Each line from the one that contains "fi miyamr erä" through the last line of the listing below is to be returned exactly as it stands, and nothing else.

▼

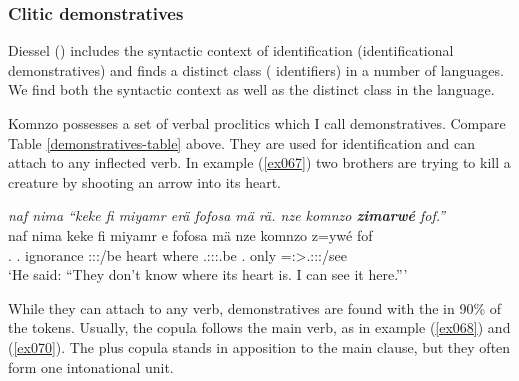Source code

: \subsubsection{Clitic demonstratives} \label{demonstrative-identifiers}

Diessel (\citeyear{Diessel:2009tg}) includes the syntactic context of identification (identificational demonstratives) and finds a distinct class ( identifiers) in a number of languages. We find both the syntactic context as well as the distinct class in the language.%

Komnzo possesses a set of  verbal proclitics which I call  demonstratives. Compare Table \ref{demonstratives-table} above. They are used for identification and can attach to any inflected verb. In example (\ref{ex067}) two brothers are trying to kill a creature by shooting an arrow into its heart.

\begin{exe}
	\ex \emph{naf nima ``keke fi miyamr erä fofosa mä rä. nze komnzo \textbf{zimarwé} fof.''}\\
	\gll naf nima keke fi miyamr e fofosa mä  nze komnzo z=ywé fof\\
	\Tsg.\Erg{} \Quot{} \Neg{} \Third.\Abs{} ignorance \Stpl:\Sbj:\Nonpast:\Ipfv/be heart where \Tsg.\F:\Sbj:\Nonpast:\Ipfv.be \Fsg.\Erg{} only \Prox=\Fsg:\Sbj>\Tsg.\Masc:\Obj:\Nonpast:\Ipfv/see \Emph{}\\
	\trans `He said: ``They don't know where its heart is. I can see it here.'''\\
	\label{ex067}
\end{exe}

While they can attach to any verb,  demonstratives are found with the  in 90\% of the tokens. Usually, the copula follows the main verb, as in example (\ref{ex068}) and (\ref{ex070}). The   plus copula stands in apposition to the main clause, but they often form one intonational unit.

▲

Result of this task ->
	\ex \emph{naf nima ``keke fi miyamr erä fofosa mä rä. nze komnzo \textbf{zimarwé} fof.''}\\
	\gll naf nima keke fi miyamr e fofosa mä  nze komnzo z=ywé fof\\
	\Tsg.\Erg{} \Quot{} \Neg{} \Third.\Abs{} ignorance \Stpl:\Sbj:\Nonpast:\Ipfv/be heart where \Tsg.\F:\Sbj:\Nonpast:\Ipfv.be \Fsg.\Erg{} only \Prox=\Fsg:\Sbj>\Tsg.\Masc:\Obj:\Nonpast:\Ipfv/see \Emph{}\\
	\trans `He said: ``They don't know where its heart is. I can see it here.'''\\
	\label{ex067}
\end{exe}

While they can attach to any verb,  demonstratives are found with the  in 90\% of the tokens. Usually, the copula follows the main verb, as in example (\ref{ex068}) and (\ref{ex070}). The   plus copula stands in apposition to the main clause, but they often form one intonational unit.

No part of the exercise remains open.